Beaucoup de territoires de projets ont dû faire appel à des avances de trésorerie ou aux banques pour faire face au retard. "Certaines régions, comme la Nouvelle-Aquitaine ou l'Occitanie, ont mis en place un système d'avances", explique en effet Michael Restier. Même si "cela reste marginal", d'après Thibaut Guignard, président de Leader France. D’après lui, des dizaines de projets ne verront pas le jour. Et on n’est pas loin de la débandade. Démobilisation, turn-over, démissions, voire dépressions… "Les porteurs de projets ne comprennent pas le dysfonctionnement et ne travaillent pas dans de bonnes conditions", estime le directeur de l'ANPP. Le président de la Fédération des GAL constate lui aussi le départ de techniciens qui étaient sans aucune visibilité de leur mission. "On a constaté ces derniers mois beaucoup de mouvements au sein de l'ingénierie dédiée à Leader dans les GAL et on peut penser que les nouveaux animateurs/gestionnaires auront besoin de formations. Ce qui pourra retarder encore la mise en œuvre", prévient Thibaut Guignard, sans pouvoir donner de chiffres. Le maire de Ploeuc-L'Hermitage (Côtes-d’Armor), parvient cependant à garder l’optimisme : "Les GAL sont des structures dynamiques et réactives ; ils n'ont pas arrêté de travailler."
Sur le terrain, on a en effet le sens de la débrouille : concentrer les avances de trésoreries pour les plus gros à projets GAL, taper à la porte des collectivités pour les plus petits...

"C'est encore faisable"

Au niveau national, une démarche collective menée par Leader France en partenariat avec Régions de France et l'AMF (Association des maires de France) a permis d'obtenir des améliorations concrètes suite au comité Etat Région de novembre 2016. Une rencontre a par ailleurs été organisée entre l'ANPP et l'ASP en juillet 2017, durant laquelle l'agence a livré un calendrier de déploiement des logiciels permettant la gestion, le calcul et le paiement des aides. L'ASP devait aussi former les agents des régions jusqu’au mois d’octobre. Les agents des structures porteuses de projet devront ensuite être formés par les régions, avec un accompagnement possible par l'ASP. L'ANPP reste toutefois "vigilante sur le suivi et la mise en œuvre de ces mesures". "Nous n'engagerons les projets qu'en 2018, avec quatre ans de retard (sur le début théorique de la programmation en 2014, ndlr) et quelques loupés concernant des pays européens qui se sont finalement tournés vers d'autres partenaires que la France pour leurs projets de coopération, explique Michael Restier.

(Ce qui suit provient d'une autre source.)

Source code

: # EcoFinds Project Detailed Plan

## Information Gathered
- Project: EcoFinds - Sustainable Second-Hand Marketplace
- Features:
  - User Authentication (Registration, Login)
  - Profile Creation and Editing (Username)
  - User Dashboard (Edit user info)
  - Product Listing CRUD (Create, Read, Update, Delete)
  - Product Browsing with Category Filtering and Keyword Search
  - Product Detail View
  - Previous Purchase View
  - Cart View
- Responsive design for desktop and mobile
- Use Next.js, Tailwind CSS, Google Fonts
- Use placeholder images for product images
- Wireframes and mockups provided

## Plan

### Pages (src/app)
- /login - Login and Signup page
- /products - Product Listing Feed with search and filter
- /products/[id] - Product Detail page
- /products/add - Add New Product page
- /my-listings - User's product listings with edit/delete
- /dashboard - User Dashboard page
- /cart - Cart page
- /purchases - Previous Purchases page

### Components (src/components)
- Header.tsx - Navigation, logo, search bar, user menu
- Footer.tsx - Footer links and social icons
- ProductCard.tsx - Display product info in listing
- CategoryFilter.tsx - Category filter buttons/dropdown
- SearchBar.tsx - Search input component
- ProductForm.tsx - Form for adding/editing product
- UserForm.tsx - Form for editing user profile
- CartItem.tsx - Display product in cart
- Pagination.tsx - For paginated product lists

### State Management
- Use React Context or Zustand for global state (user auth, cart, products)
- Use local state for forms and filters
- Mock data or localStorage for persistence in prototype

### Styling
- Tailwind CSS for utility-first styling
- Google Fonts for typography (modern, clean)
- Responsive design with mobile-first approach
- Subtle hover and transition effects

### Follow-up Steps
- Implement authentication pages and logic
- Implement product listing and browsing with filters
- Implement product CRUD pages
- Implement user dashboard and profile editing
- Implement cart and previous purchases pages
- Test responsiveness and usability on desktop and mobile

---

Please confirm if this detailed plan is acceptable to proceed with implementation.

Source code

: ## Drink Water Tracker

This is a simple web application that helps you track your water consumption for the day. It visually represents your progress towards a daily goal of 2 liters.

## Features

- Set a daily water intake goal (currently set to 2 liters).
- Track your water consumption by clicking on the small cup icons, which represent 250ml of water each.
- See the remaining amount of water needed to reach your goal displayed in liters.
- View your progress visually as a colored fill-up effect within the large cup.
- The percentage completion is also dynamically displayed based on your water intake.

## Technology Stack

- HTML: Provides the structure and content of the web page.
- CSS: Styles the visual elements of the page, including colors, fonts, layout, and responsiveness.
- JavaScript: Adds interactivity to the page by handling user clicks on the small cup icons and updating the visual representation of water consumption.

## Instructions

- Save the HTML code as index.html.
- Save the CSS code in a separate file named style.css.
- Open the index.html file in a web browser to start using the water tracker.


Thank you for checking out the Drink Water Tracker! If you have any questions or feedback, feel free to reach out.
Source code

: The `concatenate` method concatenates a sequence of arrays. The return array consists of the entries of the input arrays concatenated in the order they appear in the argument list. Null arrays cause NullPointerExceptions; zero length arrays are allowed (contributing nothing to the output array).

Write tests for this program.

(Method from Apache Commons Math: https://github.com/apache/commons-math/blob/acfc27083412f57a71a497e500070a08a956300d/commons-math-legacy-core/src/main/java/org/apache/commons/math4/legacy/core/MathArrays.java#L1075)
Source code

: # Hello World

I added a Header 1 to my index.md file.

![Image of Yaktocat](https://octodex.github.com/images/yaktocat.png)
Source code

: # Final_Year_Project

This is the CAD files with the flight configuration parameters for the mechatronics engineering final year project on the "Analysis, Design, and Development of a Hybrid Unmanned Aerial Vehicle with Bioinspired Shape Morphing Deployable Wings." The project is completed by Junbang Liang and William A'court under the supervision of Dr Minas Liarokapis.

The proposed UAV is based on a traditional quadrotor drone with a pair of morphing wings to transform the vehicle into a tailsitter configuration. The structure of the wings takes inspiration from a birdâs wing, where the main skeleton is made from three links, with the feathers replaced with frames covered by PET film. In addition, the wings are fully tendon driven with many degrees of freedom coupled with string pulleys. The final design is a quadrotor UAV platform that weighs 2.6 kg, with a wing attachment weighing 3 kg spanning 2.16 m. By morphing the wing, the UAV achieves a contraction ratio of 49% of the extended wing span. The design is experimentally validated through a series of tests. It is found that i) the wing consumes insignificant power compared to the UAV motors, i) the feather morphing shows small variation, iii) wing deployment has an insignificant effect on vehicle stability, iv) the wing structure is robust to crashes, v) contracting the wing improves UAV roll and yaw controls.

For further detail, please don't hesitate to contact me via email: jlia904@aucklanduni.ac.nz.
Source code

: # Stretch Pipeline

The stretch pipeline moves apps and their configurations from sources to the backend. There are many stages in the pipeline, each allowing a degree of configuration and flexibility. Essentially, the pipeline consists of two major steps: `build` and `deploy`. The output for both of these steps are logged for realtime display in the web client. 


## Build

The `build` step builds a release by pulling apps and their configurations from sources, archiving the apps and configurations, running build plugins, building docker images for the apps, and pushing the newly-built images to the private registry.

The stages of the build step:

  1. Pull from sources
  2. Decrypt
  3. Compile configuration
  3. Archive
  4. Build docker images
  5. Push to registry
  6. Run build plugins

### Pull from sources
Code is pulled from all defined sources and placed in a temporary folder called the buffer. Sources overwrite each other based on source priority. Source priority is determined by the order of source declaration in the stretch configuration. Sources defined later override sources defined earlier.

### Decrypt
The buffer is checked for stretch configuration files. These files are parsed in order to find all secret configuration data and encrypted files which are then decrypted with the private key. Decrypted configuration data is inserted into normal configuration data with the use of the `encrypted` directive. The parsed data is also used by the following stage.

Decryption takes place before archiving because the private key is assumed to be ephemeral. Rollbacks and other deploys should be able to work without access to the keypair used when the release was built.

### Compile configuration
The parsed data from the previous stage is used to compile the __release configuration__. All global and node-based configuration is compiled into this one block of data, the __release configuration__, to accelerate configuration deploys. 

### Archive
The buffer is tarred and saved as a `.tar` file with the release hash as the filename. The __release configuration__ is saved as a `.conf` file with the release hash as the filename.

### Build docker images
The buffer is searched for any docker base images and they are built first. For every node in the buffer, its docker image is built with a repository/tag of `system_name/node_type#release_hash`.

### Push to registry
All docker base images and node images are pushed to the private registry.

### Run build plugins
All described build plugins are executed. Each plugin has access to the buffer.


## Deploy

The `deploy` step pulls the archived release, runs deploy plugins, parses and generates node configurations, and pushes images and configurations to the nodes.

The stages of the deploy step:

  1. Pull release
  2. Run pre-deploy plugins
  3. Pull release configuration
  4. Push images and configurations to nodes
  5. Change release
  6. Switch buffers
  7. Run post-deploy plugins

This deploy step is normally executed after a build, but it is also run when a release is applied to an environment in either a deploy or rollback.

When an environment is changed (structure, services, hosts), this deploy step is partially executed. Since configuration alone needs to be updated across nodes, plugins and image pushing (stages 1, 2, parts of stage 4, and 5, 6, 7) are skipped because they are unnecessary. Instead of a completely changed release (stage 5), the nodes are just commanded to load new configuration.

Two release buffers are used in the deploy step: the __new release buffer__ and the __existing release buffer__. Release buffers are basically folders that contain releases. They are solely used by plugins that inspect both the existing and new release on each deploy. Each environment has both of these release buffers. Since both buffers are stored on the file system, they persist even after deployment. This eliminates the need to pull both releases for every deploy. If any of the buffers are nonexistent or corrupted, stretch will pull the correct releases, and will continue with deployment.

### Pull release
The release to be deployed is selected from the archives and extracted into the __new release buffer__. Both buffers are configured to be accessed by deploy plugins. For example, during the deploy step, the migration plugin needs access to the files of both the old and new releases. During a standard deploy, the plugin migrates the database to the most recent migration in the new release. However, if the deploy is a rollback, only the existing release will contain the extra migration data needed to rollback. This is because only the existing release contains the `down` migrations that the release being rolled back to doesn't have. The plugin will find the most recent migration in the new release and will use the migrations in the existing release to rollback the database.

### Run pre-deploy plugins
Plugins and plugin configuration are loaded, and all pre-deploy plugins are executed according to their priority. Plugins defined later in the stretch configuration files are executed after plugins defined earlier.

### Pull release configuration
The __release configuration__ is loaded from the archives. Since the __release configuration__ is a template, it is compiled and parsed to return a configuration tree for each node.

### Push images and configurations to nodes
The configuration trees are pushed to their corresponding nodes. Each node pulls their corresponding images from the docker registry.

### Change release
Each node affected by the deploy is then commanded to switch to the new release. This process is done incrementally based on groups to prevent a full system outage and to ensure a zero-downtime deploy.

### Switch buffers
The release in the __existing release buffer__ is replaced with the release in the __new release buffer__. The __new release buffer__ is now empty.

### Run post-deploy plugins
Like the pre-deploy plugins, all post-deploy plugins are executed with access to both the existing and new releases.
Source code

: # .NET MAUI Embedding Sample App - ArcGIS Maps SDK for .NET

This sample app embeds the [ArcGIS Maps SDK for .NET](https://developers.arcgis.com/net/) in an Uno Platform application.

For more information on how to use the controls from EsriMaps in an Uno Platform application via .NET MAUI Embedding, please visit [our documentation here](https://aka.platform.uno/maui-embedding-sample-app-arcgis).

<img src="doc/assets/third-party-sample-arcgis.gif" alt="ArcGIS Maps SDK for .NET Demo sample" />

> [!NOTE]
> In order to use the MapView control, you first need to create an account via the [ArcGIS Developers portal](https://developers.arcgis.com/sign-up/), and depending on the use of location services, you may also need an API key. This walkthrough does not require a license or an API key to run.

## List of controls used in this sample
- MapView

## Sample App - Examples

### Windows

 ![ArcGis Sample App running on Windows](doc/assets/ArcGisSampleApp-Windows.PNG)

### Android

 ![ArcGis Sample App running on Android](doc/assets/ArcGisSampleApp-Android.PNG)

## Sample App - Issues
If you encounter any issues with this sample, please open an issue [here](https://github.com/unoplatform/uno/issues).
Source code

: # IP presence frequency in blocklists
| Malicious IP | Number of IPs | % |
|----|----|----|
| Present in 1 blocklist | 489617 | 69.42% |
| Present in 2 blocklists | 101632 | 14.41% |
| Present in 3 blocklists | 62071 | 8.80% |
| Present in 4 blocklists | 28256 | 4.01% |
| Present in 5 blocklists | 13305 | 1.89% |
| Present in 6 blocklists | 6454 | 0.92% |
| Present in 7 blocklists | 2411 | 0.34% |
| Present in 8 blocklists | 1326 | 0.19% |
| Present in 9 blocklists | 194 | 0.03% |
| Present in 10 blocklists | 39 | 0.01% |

Nous n'avons encore rien perdu, il nous reste trois ans, c'est encore faisable."
Pour Thibaut Guignard, les équipes sont en place depuis 2016 dans la majorité des cas, les projets sont prêts et dès que les derniers obstacles administratifs seront levés, les dynamiques vont se lancer rapidement. "En fin de programme, les enveloppes seront sûrement consommées et des milliers de projets auront été financés grâce à Leader", insiste-t-il. Mais encore faut-il que les territoires disposent bien des ressources nécessaires, notamment en ingénierie, pour mettre en œuvre les projets de coopération. Dans 90% des cas, les GAL sont portés par des pays. Alors, "quand on casse les pays comme en région Auvergne-Rhône-Alpes, cela met à mal le programme Leader", dénonce Michael Restier.